_TASK DESCRIPTION_:
From the first line to the last, repeat the data exactly and drop the pictures.

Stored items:
☆ ☆ ☆ ☆ ☆
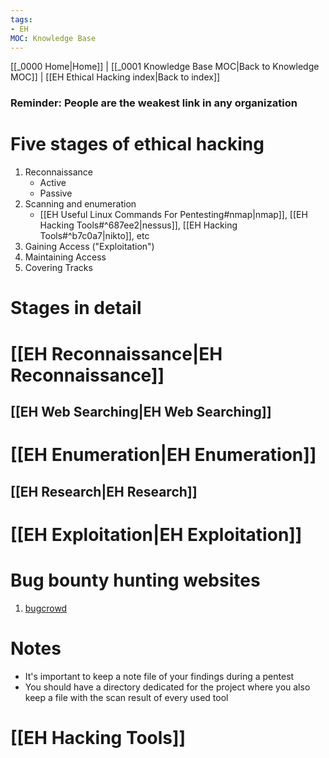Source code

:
```yaml
---
tags:
- EH
MOC: Knowledge Base
---
```

[[_0000 Home|Home]] | [[_0001 Knowledge Base MOC|Back to Knowledge MOC]] | [[EH Ethical Hacking index|Back to index]]
### Reminder: People are the weakest link in any organization
# Five stages of ethical hacking
1. Reconnaissance
	- Active
	- Passive
2. Scanning and enumeration
	- [[EH Useful Linux Commands For Pentesting#nmap|nmap]], [[EH Hacking Tools#^687ee2|nessus]], [[EH Hacking Tools#^b7c0a7|nikto]], etc
3. Gaining Access ("Exploitation")
4. Maintaining Access
5. Covering Tracks

# Stages in detail 
# [[EH Reconnaissance|EH Reconnaissance]]
## [[EH Web Searching|EH Web Searching]]
# [[EH Enumeration|EH Enumeration]]
## [[EH Research|EH Research]]
# [[EH Exploitation|EH Exploitation]]

# Bug bounty hunting websites
1. [bugcrowd](https://www.bugcrowd.com/customer/)
# Notes
- It's important to keep a note file of your findings during a pentest
- You should have a directory dedicated for the project where you also keep a file with the scan result of every used tool

# [[EH Hacking Tools]]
☆ ☆ ☆ ☆ ☆
_ANSWER TO THE PROBLEM_:
Source code

:
```yaml
---
tags:
- EH
MOC: Knowledge Base
---
```

[[_0000 Home|Home]] | [[_0001 Knowledge Base MOC|Back to Knowledge MOC]] | [[EH Ethical Hacking index|Back to index]]
### Reminder: People are the weakest link in any organization
# Five stages of ethical hacking
1. Reconnaissance
	- Active
	- Passive
2. Scanning and enumeration
	- [[EH Useful Linux Commands For Pentesting#nmap|nmap]], [[EH Hacking Tools#^687ee2|nessus]], [[EH Hacking Tools#^b7c0a7|nikto]], etc
3. Gaining Access ("Exploitation")
4. Maintaining Access
5. Covering Tracks

# Stages in detail 
# [[EH Reconnaissance|EH Reconnaissance]]
## [[EH Web Searching|EH Web Searching]]
# [[EH Enumeration|EH Enumeration]]
## [[EH Research|EH Research]]
# [[EH Exploitation|EH Exploitation]]

# Bug bounty hunting websites
1. [bugcrowd](https://www.bugcrowd.com/customer/)
# Notes
- It's important to keep a note file of your findings during a pentest
- You should have a directory dedicated for the project where you also keep a file with the scan result of every used tool

# [[EH Hacking Tools]]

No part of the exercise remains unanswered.